The Critical 'I'

Read. React. Repeat.

Monday, August 11, 2003

If you ever open a spam mail and think to yourself, "Why on Earth are they sending this to me?", this case study presented in Wired should shed some light on the way spam marketing works, and works well.

Honestly, the general population can be so fucking simpleminded:

All [customers] were evidently undaunted by the fact that Amazing's order site contained no phone number, mailing address or e-mail address for contacting the company. Nor were they seemingly concerned that their order data, including their credit card info, addresses and phone numbers, were transmitted to the site without the encryption used by most legitimate online stores.

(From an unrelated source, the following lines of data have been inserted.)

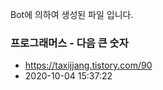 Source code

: Bot에 의하여 생성된 파일 입니다. 
### 프로그래머스 - 다음 큰 숫자 
- https://taxijjang.tistory.com/90 
- 2020-10-04 15:37:22 
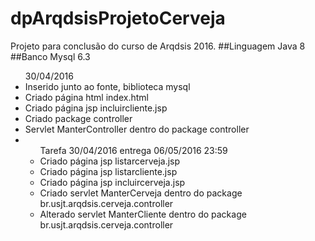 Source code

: # dpArqdsisProjetoCerveja
Projeto  para conclusão do curso de Arqdsis 2016.
##Linguagem Java 8
##Banco Mysql 6.3
<ul>30/04/2016
  <li>Inserido junto ao fonte, biblioteca mysql</li>
  <li>Criado página html index.html</li>
  <li>Criado página jsp incluircliente.jsp</li>
  <li>Criado package controller</li>
  <li>Servlet ManterController dentro do package controller</li>
  <li>
    <ul>Tarefa 30/04/2016 entrega 06/05/2016 23:59
      <li>Criado página jsp listarcerveja.jsp</li>
      <li>Criado página jsp listarcliente.jsp</li>
      <li>Criado página jsp incluircerveja.jsp</li>
      <li>Criado servlet ManterCerveja dentro do package br.usjt.arqdsis.cerveja.controller</li>
      <li>Alterado servlet ManterCliente dentro do package br.usjt.arqdsis.cerveja.controller</li>
    </ul>
  </li>
</ul>

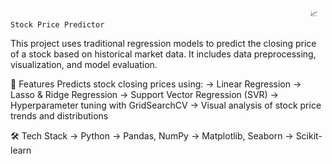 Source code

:                                                                        📈 Stock Price Predictor
This project uses traditional regression models to predict the closing price of a stock based on historical market data. It includes data preprocessing, visualization, and model evaluation.

🔧 Features
Predicts stock closing prices using:
-> Linear Regression
-> Lasso & Ridge Regression
-> Support Vector Regression (SVR)
-> Hyperparameter tuning with GridSearchCV
-> Visual analysis of stock price trends and distributions

🛠 Tech Stack
-> Python
-> Pandas, NumPy
-> Matplotlib, Seaborn
-> Scikit-learn
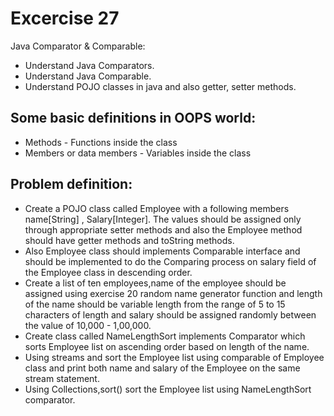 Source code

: # Excercise 27

Java Comparator & Comparable:
- Understand Java Comparators.
- Understand Java Comparable.  
- Understand POJO classes in java and also getter, setter methods.

## Some basic definitions in OOPS world:

* Methods - Functions inside the class
* Members or data members - Variables inside the class

## Problem definition:

- Create a POJO class called Employee with a following members name[String] , Salary[Integer]. The values should be assigned only through appropriate setter methods and also the Employee method should have getter methods and toString methods.
- Also Employee class should implements Comparable interface and should be implemented to do the Comparing process on salary field of the Employee class in descending order.  
- Create a list of ten employees,name of the employee should be assigned using exercise 20 random name generator function and length of the name should be variable length from the range of 5 to 15 characters of length and  salary should be assigned randomly between the value of  10,000 - 1,00,000.
- Create class called NameLengthSort implements Comparator which sorts Employee list on ascending order based on length of the name.
- Using streams and sort the Employee list using comparable of Employee class and print both name and salary of the Employee on the same stream statement.
- Using Collections,sort() sort the Employee list using NameLengthSort comparator.
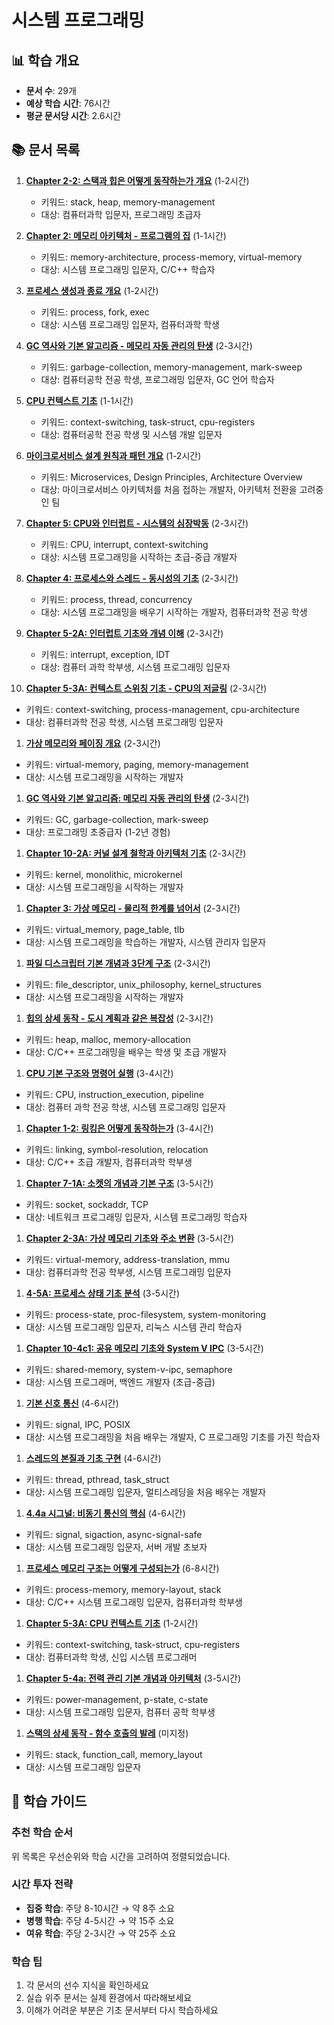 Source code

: # 시스템 프로그래밍

## 📊 학습 개요

- **문서 수**: 29개
- **예상 학습 시간**: 76시간
- **평균 문서당 시간**: 2.6시간

## 📚 문서 목록

1. **[Chapter 2-2: 스택과 힙은 어떻게 동작하는가 개요](../chapter-03-memory-system-system/02-11-stack-heap.md)** (1-2시간)
   - 키워드: stack, heap, memory-management
   - 대상: 컴퓨터과학 입문자, 프로그래밍 초급자

2. **[Chapter 2: 메모리 아키텍처 - 프로그램의 집](../../docs/cs/guide/chapter-03-memory-system-index.md)** (1-1시간)
   - 키워드: memory-architecture, process-memory, virtual-memory
   - 대상: 시스템 프로그래밍 입문자, C/C++ 학습자

3. **[프로세스 생성과 종료 개요](../../../../chapter-01-process-thread/04-10-process-creation.md)** (1-2시간)
   - 키워드: process, fork, exec
   - 대상: 시스템 프로그래밍 입문자, 컴퓨터과학 학생

4. **[GC 역사와 기본 알고리즘 - 메모리 자동 관리의 탄생](../../../../chapter-06-file-io/06-41-io-performance.md)** (2-3시간)
   - 키워드: garbage-collection, memory-management, mark-sweep
   - 대상: 컴퓨터공학 전공 학생, 프로그래밍 입문자, GC 언어 학습자

5. **[CPU 컨텍스트 기초](../../../../chapter-01-process-thread/04-32-optimization-strategies.md)** (1-1시간)
   - 키워드: context-switching, task-struct, cpu-registers
   - 대상: 컴퓨터공학 전공 학생 및 시스템 개발 입문자

6. **[마이크로서비스 설계 원칙과 패턴 개요](../../../../chapter-16-distributed-system-patterns/16-11-design-principles.md)** (1-2시간)
   - 키워드: Microservices, Design Principles, Architecture Overview
   - 대상: 마이크로서비스 아키텍처를 처음 접하는 개발자, 아키텍처 전환을 고려중인 팀

7. **[Chapter 5: CPU와 인터럽트 - 시스템의 심장박동](../../docs/cs/guide/chapter-02-cpu-interrupt-index.md)** (2-3시간)
   - 키워드: CPU, interrupt, context-switching
   - 대상: 시스템 프로그래밍을 시작하는 초급-중급 개발자

8. **[Chapter 4: 프로세스와 스레드 - 동시성의 기초](../../docs/cs/guide/chapter-01-process-thread-index.md)** (2-3시간)
   - 키워드: process, thread, concurrency
   - 대상: 시스템 프로그래밍을 배우기 시작하는 개발자, 컴퓨터과학 전공 학생

9. **[Chapter 5-2A: 인터럽트 기초와 개념 이해](../../../../chapter-02-cpu-interrupt/05-03-interrupt-basics.md)** (2-3시간)
   - 키워드: interrupt, exception, IDT
   - 대상: 컴퓨터 과학 학부생, 시스템 프로그래밍 입문자

10. **[Chapter 5-3A: 컨텍스트 스위칭 기초 - CPU의 저글링](../../../../chapter-02-cpu-interrupt/05-05-context-switching-fundamentals.md)** (2-3시간)

- 키워드: context-switching, process-management, cpu-architecture
- 대상: 컴퓨터과학 전공 학생, 시스템 프로그래밍 입문자

1. **[가상 메모리와 페이징 개요](../chapter-03-memory-system-system/02-12-virtual-memory.md)** (2-3시간)

- 키워드: virtual-memory, paging, memory-management
- 대상: 시스템 프로그래밍을 시작하는 개발자

1. **[GC 역사와 기본 알고리즘: 메모리 자동 관리의 탄생](../../../../chapter-08-memory-allocator-gc/09-03-gc-history-basics.md)** (2-3시간)

- 키워드: GC, garbage-collection, mark-sweep
- 대상: 프로그래밍 초중급자 (1-2년 경험)

1. **[Chapter 10-2A: 커널 설계 철학과 아키텍처 기초](../../../../chapter-07-network-programming/07-16-netfilter-kernel-bypass.md)** (2-3시간)

- 키워드: kernel, monolithic, microkernel
- 대상: 시스템 프로그래밍을 시작하는 개발자

1. **[Chapter 3: 가상 메모리 - 물리적 한계를 넘어서](../../docs/cs/guide/chapter-03-memory-system-index.md)** (2-3시간)

- 키워드: virtual_memory, page_table, tlb
- 대상: 시스템 프로그래밍을 학습하는 개발자, 시스템 관리자 입문자

1. **[파일 디스크립터 기본 개념과 3단계 구조](../../../../chapter-06-file-io/06-01-fd-basics-structure.md)** (2-3시간)

- 키워드: file_descriptor, unix_philosophy, kernel_structures
- 대상: 시스템 프로그래밍을 시작하는 개발자

1. **[힙의 상세 동작 - 도시 계획과 같은 복잡성](../chapter-03-memory-system-system/02-02-heap-fundamentals.md)** (2-3시간)

- 키워드: heap, malloc, memory-allocation
- 대상: C/C++ 프로그래밍을 배우는 학생 및 초급 개발자

1. **[CPU 기본 구조와 명령어 실행](../../../../chapter-02-cpu-interrupt/05-02-cpu-fundamentals.md)** (3-4시간)

- 키워드: CPU, instruction_execution, pipeline
- 대상: 컴퓨터 과학 전공 학생, 시스템 프로그래밍 입문자

1. **[Chapter 1-2: 링킹은 어떻게 동작하는가](../../../../chapter-05-compiler-linker/05-02-01-linking.md)** (3-4시간)

- 키워드: linking, symbol-resolution, relocation
- 대상: C/C++ 초급 개발자, 컴퓨터과학 학부생

1. **[Chapter 7-1A: 소켓의 개념과 기본 구조](../../../../chapter-07-network-programming/07-02-socket-fundamentals.md)** (3-5시간)

- 키워드: socket, sockaddr, TCP
- 대상: 네트워크 프로그래밍 입문자, 시스템 프로그래밍 학습자

1. **[Chapter 2-3A: 가상 메모리 기초와 주소 변환](../chapter-03-memory-system-system/02-03-virtual-memory-basics.md)** (3-5시간)

- 키워드: virtual-memory, address-translation, mmu
- 대상: 컴퓨터과학 전공 학부생, 시스템 프로그래밍 입문자

1. **[4-5A: 프로세스 상태 기초 분석](../../../../chapter-01-process-thread/04-05-process-state-fundamentals.md)** (3-5시간)

- 키워드: process-state, proc-filesystem, system-monitoring
- 대상: 시스템 프로그래밍 입문자, 리눅스 시스템 관리 학습자

1. **[Chapter 10-4c1: 공유 메모리 기초와 System V IPC](../../../../chapter-04-syscall-kernel/10-03-1-shared-memory-basics.md)** (3-5시간)

- 키워드: shared-memory, system-v-ipc, semaphore
- 대상: 시스템 프로그래머, 백엔드 개발자 (초급-중급)

1. **[기본 신호 통신](../../../../chapter-04-syscall-kernel/10-04-1-basic-signal-communication.md)** (4-6시간)

- 키워드: signal, IPC, POSIX
- 대상: 시스템 프로그래밍을 처음 배우는 개발자, C 프로그래밍 기초를 가진 학습자

1. **[스레드의 본질과 기초 구현](../../../../chapter-01-process-thread/04-01-thread-fundamentals.md)** (4-6시간)

- 키워드: thread, pthread, task_struct
- 대상: 시스템 프로그래밍 입문자, 멀티스레딩을 처음 배우는 개발자

1. **[4.4a 시그널: 비동기 통신의 핵심](../../../../chapter-01-process-thread/04-04-signals-basics.md)** (4-6시간)

- 키워드: signal, sigaction, async-signal-safe
- 대상: 시스템 프로그래밍 입문자, 서버 개발 초보자

1. **[프로세스 메모리 구조는 어떻게 구성되는가](../chapter-03-memory-system-system/02-10-process-memory.md)** (6-8시간)

- 키워드: process-memory, memory-layout, stack
- 대상: C/C++ 시스템 프로그래밍 입문자, 컴퓨터과학 학부생

1. **[Chapter 5-3A: CPU 컨텍스트 기초](../../../../chapter-02-cpu-interrupt/05-04-context-fundamentals.md)** (1-2시간)

- 키워드: context-switching, task-struct, cpu-registers
- 대상: 컴퓨터과학 학생, 신입 시스템 프로그래머

1. **[Chapter 5-4a: 전력 관리 기본 개념과 아키텍처](../../../../chapter-02-cpu-interrupt/02-06-power-fundamentals.md)** (3-5시간)

- 키워드: power-management, p-state, c-state
- 대상: 시스템 프로그래밍 입문자, 컴퓨터 공학 학부생

1. **[스택의 상세 동작 - 함수 호출의 발레](../chapter-03-memory-system-system/02-01-stack-fundamentals.md)** (미지정)

- 키워드: stack, function_call, memory_layout
- 대상: 시스템 프로그래밍 입문자

## 🎯 학습 가이드

### 추천 학습 순서

위 목록은 우선순위와 학습 시간을 고려하여 정렬되었습니다.

### 시간 투자 전략

- **집중 학습**: 주당 8-10시간 → 약 8주 소요
- **병행 학습**: 주당 4-5시간 → 약 15주 소요
- **여유 학습**: 주당 2-3시간 → 약 25주 소요

### 학습 팁

1. 각 문서의 선수 지식을 확인하세요
2. 실습 위주 문서는 실제 환경에서 따라해보세요
3. 이해가 어려운 부분은 기초 문서부터 다시 학습하세요
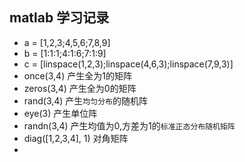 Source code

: ## matlab 学习记录

* a = [1,2,3;4,5,6;7,8,9]
* b = [1:1:1;4:1:6;7:1:9]
* c = [linspace(1,2,3);linspace(4,6,3);linspace(7,9,3)]
* once(3,4) 产生全为1的矩阵
* zeros(3,4) 产生全为0的矩阵
* rand(3,4) 产生`均匀分布`的随机阵
* eye(3) 产生单位阵
* randn(3,4) 产生均值为0,方差为1的`标准正态分布随机矩阵`
* diag([1,2,3,4], 1) 对角矩阵
* 











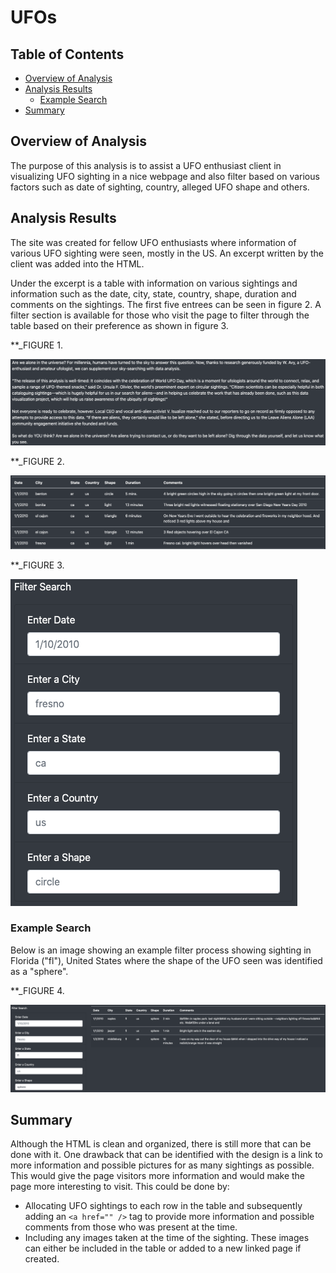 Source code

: # UFOs

## Table of Contents
- [Overview of Analysis](#overview-of-analysis)
- [Analysis Results](#analysis-results)
  - [Example Search](#example-search)
- [Summary](#summary)

## Overview of Analysis

The purpose of this analysis is to assist a UFO enthusiast client in visualizing UFO sighting in a nice webpage and also filter based on various factors such as date of sighting, country, alleged UFO shape and others.

## Analysis Results

The site was created for fellow UFO enthusiasts where information of various UFO sighting were seen, mostly in the US. An excerpt written by the client was added into the HTML.

Under the excerpt is a table with information on various sightings and information such as the date, city, state, country, shape, duration and comments on the sightings. The first five entrees can be seen in figure 2. A filter section is available for those who visit the page to filter through the table based on their preference as shown in figure 3. 

**_FIGURE 1.

![Website_Excerpt](images/Website_Excerpt.png)


**_FIGURE 2. 

![Table_Excerpt](images/Table_Excerpt.png)


**_FIGURE 3. 

![Filter_Search](images/Filter_Search.png)


### Example Search

Below is an image showing an example filter process showing sighting in Florida ("fl"), United States where the shape of the UFO seen was identified as a "sphere".

**_FIGURE 4. 

![Example_Filter](images/Example_Filter.png)

## Summary

Although the HTML is clean and organized, there is still more that can be done with it. One drawback that can be identified with the design is a link to more information and possible pictures for as many sightings as possible. This would give the page visitors more information and would make the page more interesting to visit. This could be done by:
- Allocating UFO sightings to each row in the table and subsequently adding an `<a href="" />` tag to provide more information and possible comments from those who was present at the time.
- Including any images taken at the time of the sighting. These images can either be included in the table or added to a new linked page if created.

"There was a picture on the top of the page that said, 'As Seen on TV,' and I guess that made me think it was legit," said a San Diego salesman who ordered two bottles of Pinacle in early July. The man, who asked not to be named, said he has yet to receive his pills, despite the site's promise to fill the order in five days.

I also liked the hilariously inept rogues gallery that's behind this chop shop:

Records on file with the New Hampshire secretary of state show that Braden Bournival, a 19-year-old high-school dropout who is also listed as vice president of the New Hampshire Chess Association, owns Amazing Internet Products.

Bournival refused repeated requests for interviews about his business. When approached for comment at a chess tournament in Merrimack, New Hampshire, last month, Bournival, who is a national-master-caliber player, ran away from a Wired News reporter...

An investigation last month revealed that Bournival's mentor and business partner is Davis Wolfgang Hawke, a chess expert and former neo-Nazi leader who turned to the spam business in 1999 after it became public that his father was Jewish.

It couldn't be funnier! I smell a made-for-TV movie in the offing.

But seriously, folks... This might be an entertaining example, but the reality is, there are thousands of outfits like this that regularly employ spam. The reason they send out so much of it so indiscriminately is that there's truly nothing to lose. The emails cost basically nothing to send out, and a return rate of only 2% more than makes it a successful business model. And as this episode so vividly illustrates, it's hard to go broke underestimating the great mass of stupidity out there.